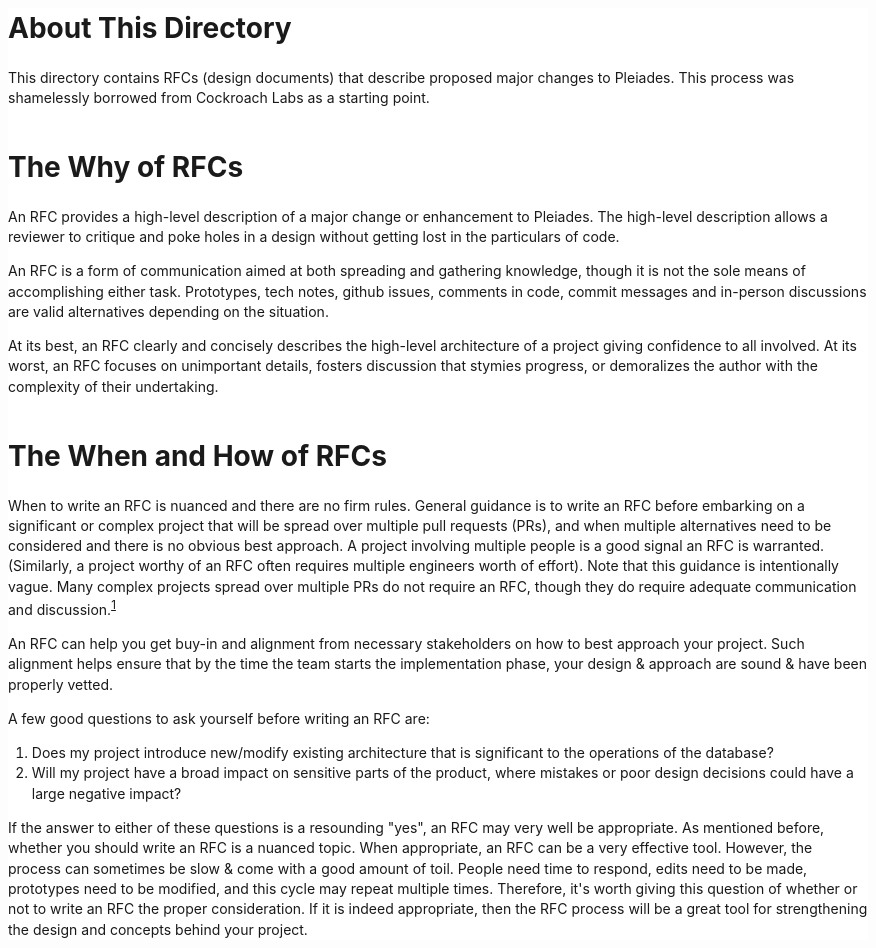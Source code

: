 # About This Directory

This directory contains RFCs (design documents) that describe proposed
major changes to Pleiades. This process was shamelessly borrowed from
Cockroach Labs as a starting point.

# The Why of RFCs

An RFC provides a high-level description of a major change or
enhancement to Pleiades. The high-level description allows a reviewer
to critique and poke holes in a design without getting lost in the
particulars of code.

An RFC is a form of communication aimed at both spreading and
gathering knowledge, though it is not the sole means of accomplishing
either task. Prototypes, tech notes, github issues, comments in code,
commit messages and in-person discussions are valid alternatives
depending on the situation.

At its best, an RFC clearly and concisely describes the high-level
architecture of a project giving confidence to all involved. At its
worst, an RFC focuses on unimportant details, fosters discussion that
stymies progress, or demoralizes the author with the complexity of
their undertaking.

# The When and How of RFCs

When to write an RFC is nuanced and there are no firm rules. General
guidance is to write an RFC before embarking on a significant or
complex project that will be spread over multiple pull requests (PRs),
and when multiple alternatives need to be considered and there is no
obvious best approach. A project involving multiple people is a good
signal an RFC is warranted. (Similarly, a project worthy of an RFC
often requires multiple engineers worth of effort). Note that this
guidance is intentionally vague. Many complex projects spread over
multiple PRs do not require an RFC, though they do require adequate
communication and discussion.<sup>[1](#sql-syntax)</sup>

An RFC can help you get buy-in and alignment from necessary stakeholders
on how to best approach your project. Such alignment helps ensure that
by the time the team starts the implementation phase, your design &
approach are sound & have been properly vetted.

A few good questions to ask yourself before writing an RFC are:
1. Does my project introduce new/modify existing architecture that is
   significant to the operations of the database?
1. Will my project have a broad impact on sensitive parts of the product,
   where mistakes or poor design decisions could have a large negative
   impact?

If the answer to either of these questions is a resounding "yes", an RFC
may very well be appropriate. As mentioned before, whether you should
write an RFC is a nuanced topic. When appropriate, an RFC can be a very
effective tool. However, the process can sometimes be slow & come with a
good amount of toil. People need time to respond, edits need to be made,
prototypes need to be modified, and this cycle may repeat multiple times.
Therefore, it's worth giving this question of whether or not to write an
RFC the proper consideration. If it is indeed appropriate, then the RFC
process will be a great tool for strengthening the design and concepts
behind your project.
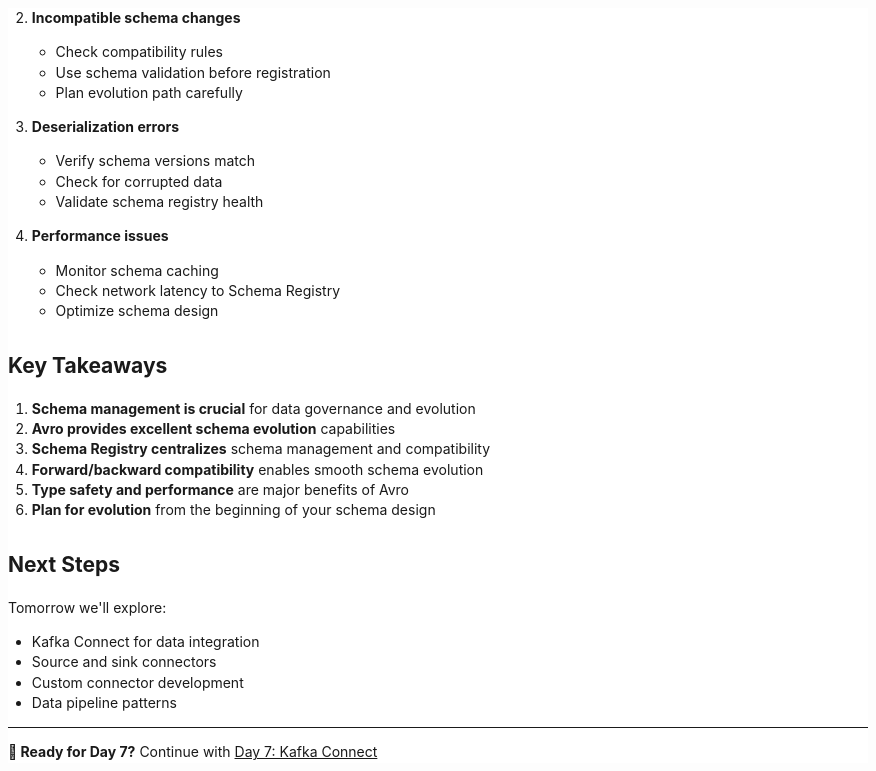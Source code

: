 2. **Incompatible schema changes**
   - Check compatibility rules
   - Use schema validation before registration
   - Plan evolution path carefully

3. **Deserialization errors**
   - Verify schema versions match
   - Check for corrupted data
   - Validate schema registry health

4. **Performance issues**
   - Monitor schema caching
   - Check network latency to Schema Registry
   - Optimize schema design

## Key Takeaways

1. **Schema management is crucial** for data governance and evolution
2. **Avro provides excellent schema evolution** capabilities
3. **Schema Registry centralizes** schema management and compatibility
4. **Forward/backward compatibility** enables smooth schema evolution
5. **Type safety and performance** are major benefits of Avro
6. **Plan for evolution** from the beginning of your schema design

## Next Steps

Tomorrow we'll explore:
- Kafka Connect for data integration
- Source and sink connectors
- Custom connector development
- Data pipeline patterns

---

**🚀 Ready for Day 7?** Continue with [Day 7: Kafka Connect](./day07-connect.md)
• • • • • • •
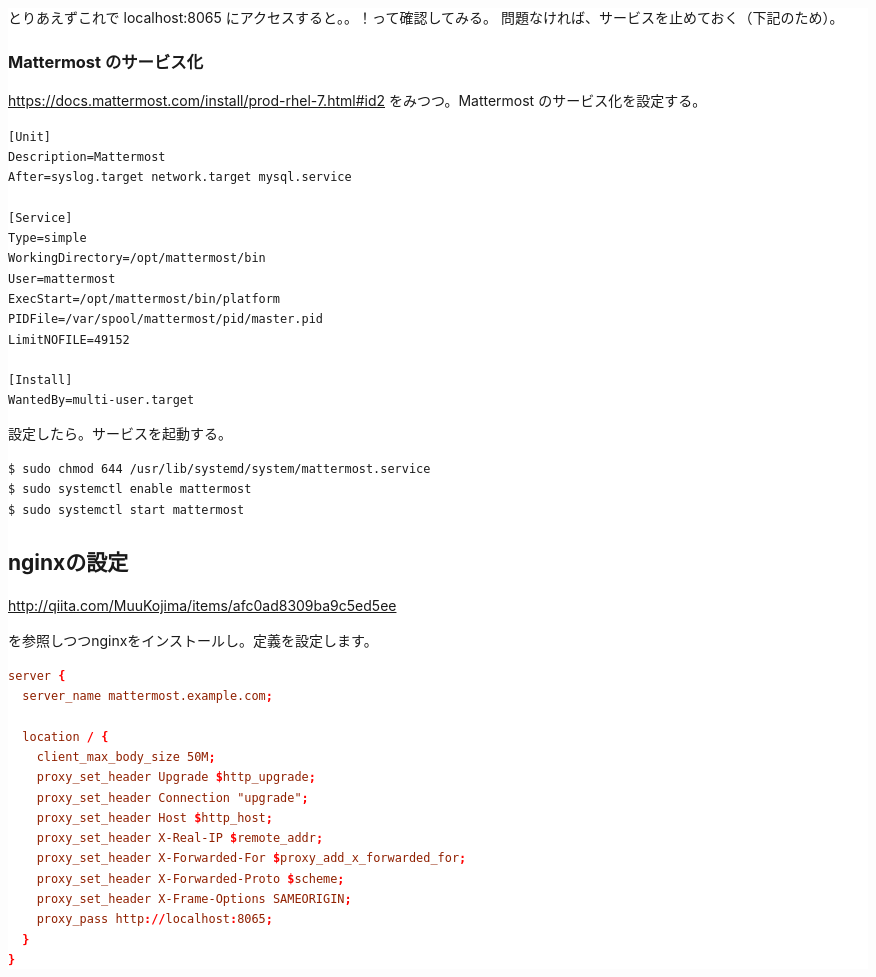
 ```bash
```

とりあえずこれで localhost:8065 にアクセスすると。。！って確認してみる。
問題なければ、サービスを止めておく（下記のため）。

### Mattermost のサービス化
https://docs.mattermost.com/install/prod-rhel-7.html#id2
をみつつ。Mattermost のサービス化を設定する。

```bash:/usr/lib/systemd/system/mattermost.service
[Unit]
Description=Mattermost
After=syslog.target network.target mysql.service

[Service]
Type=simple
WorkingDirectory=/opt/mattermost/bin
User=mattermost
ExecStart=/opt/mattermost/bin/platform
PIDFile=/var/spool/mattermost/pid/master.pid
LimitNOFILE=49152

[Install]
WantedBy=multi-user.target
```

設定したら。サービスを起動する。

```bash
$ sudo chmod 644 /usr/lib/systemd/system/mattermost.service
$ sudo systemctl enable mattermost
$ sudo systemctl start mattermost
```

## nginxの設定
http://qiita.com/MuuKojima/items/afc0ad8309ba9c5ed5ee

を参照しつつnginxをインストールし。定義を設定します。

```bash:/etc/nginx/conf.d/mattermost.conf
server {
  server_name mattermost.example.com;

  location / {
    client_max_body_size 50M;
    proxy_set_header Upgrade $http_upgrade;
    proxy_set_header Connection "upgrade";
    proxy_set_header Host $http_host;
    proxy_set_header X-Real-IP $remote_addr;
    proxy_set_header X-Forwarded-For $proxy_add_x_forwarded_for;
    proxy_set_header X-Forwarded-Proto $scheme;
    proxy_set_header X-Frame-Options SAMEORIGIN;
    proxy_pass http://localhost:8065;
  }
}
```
• • • • • • •
* _WHAT IS NEEDED_
Each line above that contains the string "process" should be copied.

* _EXPECTED OUTPUT_
major changes to Pleiades. This process was shamelessly borrowed from
effective tool. However, the process can sometimes be slow & come with a
process will be a great tool for strengthening the design and concepts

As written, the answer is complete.